YOUR TASK -
The line that contains "### ✅ **SYSTEM STATUS: FULLY FUNCTIONAL**" marks the end: retype the data below exactly from its first line through that line.

Stored entries:
+ + + + +

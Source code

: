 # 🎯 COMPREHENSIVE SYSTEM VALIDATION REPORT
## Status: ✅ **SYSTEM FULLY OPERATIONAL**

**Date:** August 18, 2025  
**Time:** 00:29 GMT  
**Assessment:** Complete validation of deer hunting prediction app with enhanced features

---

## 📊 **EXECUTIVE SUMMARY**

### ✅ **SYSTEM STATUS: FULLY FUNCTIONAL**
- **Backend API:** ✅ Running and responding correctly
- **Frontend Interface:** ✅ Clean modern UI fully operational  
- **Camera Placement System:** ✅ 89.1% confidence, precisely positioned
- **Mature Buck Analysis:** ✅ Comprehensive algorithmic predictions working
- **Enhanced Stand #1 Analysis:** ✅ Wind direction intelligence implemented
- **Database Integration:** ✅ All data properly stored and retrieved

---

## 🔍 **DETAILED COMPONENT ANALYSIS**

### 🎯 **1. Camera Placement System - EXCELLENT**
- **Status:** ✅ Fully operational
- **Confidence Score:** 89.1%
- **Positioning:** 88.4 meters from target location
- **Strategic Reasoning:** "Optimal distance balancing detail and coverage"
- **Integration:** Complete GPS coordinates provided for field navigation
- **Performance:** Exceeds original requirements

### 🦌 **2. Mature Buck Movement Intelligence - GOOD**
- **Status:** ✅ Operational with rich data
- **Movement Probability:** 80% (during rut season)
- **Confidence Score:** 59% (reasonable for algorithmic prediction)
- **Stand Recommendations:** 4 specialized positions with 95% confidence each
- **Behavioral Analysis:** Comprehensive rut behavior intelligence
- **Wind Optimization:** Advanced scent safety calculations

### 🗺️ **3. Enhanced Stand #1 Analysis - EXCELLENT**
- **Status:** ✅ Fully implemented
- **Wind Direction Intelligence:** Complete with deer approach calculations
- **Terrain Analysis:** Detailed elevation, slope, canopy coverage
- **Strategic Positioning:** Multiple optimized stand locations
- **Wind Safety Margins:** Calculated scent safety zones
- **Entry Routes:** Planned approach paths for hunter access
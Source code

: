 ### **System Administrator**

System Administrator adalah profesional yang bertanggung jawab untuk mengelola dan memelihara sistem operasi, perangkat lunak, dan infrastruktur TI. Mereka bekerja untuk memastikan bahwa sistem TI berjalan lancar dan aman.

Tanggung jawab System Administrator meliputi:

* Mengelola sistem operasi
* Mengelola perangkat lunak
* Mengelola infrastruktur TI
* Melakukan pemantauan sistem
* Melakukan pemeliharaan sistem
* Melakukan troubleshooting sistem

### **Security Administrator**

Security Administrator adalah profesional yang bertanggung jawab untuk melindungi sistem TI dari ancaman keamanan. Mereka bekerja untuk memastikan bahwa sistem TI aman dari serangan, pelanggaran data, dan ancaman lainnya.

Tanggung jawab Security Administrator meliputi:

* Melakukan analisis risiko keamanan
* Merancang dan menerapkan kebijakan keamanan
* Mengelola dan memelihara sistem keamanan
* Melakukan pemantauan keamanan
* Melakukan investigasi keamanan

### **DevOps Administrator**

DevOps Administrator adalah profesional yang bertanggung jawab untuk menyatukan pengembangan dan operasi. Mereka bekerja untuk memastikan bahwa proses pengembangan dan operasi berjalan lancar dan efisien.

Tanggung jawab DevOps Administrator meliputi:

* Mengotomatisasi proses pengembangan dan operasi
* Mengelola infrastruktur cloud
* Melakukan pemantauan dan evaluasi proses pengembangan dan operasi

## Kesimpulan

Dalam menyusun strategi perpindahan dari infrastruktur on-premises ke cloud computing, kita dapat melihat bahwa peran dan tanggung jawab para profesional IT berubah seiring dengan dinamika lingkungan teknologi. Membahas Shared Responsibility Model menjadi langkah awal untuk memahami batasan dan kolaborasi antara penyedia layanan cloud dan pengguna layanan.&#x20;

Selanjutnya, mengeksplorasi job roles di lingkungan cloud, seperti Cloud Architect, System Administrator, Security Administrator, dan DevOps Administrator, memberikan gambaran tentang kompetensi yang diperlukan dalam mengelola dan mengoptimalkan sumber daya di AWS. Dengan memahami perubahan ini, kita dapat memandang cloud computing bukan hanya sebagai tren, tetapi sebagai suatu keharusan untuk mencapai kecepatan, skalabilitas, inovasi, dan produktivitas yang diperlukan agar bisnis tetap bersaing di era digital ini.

+ + + + +

ANSWER BELOW -
Source code

: # 🎯 COMPREHENSIVE SYSTEM VALIDATION REPORT
## Status: ✅ **SYSTEM FULLY OPERATIONAL**

**Date:** August 18, 2025  
**Time:** 00:29 GMT  
**Assessment:** Complete validation of deer hunting prediction app with enhanced features

---

## 📊 **EXECUTIVE SUMMARY**

### ✅ **SYSTEM STATUS: FULLY FUNCTIONAL**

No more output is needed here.